On the big day Bryn walked on to the lorry at Daisy’s yard like he had been doing it every day for years. He travelled the short distance to the venue contentedly pulling on his hay net. At the other end he strode off the lorry, sniffed the air, had a good look around and walked down to his temporary accommodation for the duration.
Very soon afterwards he was all tacked up. Daisy got on board and relaxed any nerves he had immediately.
‘It can only go one of two ways.’
Now, where had my wife and I heard that before?
Daisy took Bryn down to the arena giving him plenty of time to have a look around and feel the atmosphere. His route took him behind the audience who were applauding the end of a demonstration by Anna on one of her warmbloods. Bryn was completely at ease. They entered the arena and walked around very calmly allowing Bryn to stretch, relax and take in his new surroundings. The music was very quiet and slow, almost Zen like. The compere, Amanda Louise Birch, spoke very softly over the sound system explaining Bryn was not a warmblood and that he was very new to dressage.
He was taking it all in his stride and we were very proud owners. Even more so when we heard a couple of people seated near us say, ‘Wow,’ or, 'What a stunner.’ We stayed quiet.
Then for want of a better phrase, Bryn and Daisy started throwing some shapes in trot. Working on both reins they made circles, loops and loads of straight lines around the and across the arena gradually building up to a canter. This gait is Bryn’s weakest and still needs lots of development but it could only go one of two ways.
Daisy asked the question. Bryn tried to give the right answer but couldn’t and threw in a little buck. There was no panic from the rider. Just reassuring touch of the hand down his neck to say ‘don’t worry, we’ll try again.’ The question was asked again and Bryn struck off into the most fluent and powerful canter that was in Daisy’s complete control.

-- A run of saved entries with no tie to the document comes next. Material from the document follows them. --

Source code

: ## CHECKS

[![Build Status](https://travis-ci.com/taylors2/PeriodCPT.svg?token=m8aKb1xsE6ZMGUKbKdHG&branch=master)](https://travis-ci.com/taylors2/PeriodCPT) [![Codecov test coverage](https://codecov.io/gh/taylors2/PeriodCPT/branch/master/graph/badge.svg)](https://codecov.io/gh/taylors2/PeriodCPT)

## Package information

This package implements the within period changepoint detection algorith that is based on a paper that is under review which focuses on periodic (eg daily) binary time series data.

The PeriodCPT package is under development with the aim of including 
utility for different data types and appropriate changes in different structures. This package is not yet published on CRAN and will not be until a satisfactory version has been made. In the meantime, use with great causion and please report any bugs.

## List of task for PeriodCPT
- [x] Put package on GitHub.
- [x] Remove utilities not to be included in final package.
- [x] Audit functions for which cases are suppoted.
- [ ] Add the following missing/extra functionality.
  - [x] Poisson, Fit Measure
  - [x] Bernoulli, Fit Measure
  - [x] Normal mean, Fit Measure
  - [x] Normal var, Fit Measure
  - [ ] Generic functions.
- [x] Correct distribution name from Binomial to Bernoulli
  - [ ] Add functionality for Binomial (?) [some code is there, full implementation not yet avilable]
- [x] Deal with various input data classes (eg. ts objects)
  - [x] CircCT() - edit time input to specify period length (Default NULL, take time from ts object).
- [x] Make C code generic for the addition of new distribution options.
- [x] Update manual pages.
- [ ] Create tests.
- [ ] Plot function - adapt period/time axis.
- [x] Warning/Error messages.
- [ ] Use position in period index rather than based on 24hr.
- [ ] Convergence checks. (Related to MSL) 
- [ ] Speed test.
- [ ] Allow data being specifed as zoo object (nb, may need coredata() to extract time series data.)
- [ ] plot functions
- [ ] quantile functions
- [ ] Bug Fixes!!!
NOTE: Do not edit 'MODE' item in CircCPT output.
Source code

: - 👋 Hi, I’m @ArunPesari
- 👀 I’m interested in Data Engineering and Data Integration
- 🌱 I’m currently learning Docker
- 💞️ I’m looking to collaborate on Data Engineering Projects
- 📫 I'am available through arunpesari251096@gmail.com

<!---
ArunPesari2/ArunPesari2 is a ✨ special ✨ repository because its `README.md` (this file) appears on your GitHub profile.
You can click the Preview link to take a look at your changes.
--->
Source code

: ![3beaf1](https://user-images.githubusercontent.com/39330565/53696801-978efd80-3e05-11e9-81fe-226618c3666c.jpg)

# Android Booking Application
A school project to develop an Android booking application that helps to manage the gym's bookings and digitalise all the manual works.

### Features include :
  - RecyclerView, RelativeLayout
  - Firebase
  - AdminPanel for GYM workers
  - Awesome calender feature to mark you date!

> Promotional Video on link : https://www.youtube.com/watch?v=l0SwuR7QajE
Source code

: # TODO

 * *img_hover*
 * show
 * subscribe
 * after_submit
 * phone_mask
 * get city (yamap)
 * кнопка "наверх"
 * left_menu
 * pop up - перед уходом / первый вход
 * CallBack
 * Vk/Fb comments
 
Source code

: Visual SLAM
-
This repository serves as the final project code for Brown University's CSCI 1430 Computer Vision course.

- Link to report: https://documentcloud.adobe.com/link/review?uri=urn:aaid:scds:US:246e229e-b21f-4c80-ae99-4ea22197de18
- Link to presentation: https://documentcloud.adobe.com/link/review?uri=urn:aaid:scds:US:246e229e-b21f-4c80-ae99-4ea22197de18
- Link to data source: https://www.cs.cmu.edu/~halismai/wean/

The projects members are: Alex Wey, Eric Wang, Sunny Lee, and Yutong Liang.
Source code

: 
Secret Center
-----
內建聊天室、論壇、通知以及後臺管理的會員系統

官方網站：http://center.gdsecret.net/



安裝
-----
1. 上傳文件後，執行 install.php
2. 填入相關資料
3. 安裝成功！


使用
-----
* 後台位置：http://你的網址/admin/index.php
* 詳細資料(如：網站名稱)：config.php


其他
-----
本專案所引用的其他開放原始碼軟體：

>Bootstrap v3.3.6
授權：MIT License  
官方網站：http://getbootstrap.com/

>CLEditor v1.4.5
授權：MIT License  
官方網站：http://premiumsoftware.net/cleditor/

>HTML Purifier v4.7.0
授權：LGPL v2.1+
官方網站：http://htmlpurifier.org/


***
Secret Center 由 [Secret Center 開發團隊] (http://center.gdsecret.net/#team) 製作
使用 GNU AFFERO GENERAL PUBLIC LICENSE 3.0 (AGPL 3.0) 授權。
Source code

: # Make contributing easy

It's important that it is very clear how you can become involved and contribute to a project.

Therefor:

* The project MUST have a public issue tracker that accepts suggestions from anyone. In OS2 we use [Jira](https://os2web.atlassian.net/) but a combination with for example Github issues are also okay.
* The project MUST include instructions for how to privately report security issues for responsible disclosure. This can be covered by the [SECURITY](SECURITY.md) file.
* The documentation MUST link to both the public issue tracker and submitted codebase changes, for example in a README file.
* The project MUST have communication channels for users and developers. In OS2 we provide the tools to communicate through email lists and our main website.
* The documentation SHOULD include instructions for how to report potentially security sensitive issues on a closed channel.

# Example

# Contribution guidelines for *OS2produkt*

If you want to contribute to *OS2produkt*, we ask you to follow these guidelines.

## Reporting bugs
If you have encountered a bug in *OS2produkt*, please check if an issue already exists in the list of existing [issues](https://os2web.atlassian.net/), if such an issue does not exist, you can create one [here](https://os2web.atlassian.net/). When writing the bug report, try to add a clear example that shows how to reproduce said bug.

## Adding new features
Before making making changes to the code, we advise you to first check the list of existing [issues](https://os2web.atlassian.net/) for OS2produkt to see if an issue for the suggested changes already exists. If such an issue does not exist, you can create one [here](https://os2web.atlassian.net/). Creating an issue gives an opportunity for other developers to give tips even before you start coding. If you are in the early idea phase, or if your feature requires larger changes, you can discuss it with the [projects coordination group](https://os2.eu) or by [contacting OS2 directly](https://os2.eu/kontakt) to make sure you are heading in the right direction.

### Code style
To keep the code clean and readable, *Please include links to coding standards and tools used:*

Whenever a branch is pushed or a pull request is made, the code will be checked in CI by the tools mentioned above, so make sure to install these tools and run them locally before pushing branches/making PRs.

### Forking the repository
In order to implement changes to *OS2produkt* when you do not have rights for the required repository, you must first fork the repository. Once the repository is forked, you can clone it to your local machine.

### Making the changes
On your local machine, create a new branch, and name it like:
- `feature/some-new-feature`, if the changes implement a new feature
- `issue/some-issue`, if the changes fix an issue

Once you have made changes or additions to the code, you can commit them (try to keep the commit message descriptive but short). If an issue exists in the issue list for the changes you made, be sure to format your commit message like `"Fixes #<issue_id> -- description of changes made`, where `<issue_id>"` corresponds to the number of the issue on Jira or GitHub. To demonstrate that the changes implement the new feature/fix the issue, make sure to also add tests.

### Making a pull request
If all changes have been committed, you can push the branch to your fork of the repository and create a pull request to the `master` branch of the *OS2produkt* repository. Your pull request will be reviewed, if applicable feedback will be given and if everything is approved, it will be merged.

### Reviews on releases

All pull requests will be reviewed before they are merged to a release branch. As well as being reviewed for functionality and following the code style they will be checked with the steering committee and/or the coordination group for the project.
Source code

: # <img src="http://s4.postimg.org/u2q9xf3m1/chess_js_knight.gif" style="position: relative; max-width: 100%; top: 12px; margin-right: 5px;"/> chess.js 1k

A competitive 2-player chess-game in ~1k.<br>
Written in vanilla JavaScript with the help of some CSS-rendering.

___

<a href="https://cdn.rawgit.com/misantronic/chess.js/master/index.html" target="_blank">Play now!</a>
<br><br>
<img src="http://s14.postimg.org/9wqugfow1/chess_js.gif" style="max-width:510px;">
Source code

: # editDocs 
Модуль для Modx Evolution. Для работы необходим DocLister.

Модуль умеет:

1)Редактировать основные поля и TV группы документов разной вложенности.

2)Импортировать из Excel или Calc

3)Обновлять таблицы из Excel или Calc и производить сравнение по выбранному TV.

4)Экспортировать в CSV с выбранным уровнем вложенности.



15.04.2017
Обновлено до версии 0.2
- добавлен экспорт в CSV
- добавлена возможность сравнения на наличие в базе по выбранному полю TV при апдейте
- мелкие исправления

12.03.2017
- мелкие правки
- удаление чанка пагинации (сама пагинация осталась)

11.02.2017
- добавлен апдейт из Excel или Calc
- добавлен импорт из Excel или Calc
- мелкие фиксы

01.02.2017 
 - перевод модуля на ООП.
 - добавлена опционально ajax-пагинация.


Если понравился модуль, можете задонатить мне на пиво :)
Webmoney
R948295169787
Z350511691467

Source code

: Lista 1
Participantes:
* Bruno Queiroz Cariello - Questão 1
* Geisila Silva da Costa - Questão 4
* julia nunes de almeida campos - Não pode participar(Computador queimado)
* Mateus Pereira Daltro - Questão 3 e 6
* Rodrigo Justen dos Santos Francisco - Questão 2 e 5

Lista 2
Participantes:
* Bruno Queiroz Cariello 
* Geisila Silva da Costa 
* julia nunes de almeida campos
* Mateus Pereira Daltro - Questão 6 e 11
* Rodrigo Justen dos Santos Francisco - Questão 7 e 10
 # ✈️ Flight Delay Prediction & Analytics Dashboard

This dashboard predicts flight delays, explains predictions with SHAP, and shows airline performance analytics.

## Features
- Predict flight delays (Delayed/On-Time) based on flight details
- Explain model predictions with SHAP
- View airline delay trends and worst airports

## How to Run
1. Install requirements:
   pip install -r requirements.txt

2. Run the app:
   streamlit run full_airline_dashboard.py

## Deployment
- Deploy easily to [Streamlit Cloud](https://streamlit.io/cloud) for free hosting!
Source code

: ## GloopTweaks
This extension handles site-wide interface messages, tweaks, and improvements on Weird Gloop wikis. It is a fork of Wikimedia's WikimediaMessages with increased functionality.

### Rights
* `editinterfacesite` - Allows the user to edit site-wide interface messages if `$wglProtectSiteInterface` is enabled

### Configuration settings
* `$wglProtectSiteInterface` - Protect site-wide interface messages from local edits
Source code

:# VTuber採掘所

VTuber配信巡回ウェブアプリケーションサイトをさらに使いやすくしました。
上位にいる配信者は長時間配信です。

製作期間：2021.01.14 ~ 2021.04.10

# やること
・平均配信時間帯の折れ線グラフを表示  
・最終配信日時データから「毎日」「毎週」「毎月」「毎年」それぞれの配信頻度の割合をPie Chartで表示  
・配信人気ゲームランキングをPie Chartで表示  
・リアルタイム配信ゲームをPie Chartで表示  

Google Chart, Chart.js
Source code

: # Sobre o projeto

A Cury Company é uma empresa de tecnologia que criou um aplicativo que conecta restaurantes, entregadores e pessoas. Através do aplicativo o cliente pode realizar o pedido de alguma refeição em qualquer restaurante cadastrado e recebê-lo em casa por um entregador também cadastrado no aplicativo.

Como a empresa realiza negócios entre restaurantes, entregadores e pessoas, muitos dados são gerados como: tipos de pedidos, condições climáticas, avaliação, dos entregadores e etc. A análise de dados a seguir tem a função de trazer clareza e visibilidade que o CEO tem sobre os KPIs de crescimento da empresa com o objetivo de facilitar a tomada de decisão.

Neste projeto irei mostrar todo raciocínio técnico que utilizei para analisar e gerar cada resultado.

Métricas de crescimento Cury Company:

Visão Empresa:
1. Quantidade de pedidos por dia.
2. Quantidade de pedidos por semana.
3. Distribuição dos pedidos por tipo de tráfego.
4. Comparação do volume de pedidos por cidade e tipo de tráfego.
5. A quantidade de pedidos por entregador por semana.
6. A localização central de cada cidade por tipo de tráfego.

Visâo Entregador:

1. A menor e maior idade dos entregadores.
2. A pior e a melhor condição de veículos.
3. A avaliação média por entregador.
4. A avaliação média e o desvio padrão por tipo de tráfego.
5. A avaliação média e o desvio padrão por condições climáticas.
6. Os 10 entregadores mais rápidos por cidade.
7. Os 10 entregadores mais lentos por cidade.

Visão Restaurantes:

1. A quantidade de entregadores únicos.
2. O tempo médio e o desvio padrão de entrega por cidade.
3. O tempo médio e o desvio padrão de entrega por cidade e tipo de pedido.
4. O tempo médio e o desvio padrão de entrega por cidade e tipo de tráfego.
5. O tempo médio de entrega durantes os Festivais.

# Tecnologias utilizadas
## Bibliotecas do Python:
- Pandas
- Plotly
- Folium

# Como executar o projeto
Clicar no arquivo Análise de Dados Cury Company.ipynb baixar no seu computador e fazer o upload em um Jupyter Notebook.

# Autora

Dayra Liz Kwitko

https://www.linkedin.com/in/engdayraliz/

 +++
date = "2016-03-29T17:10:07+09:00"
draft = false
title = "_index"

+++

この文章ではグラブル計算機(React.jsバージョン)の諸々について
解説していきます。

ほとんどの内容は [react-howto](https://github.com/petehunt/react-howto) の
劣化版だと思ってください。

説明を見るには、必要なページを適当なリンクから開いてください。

He did it and he did it good.
The display only lasted three or four minutes. When they came to the ‘halt and salute’ moment there was brief silence followed by applause from the audience. Bryn seemed to know who it was for and we are convinced that if he could have he would have taken a deeper bow than the male lead in Macbeth at curtain call.
The compere, Amanda Louise Birch, said after the event:
‘I think what struck me most was his sense of responsibility for his part in the event. He came in and Daisy did a great job of getting him relaxed with the environment, and then he got his work head on. We were saying afterwards that it is nice to have him in the demo because people often think you must have a warmblood for dressage, but of course any horse can be a dressage athlete. Bryn proved that point exactly.’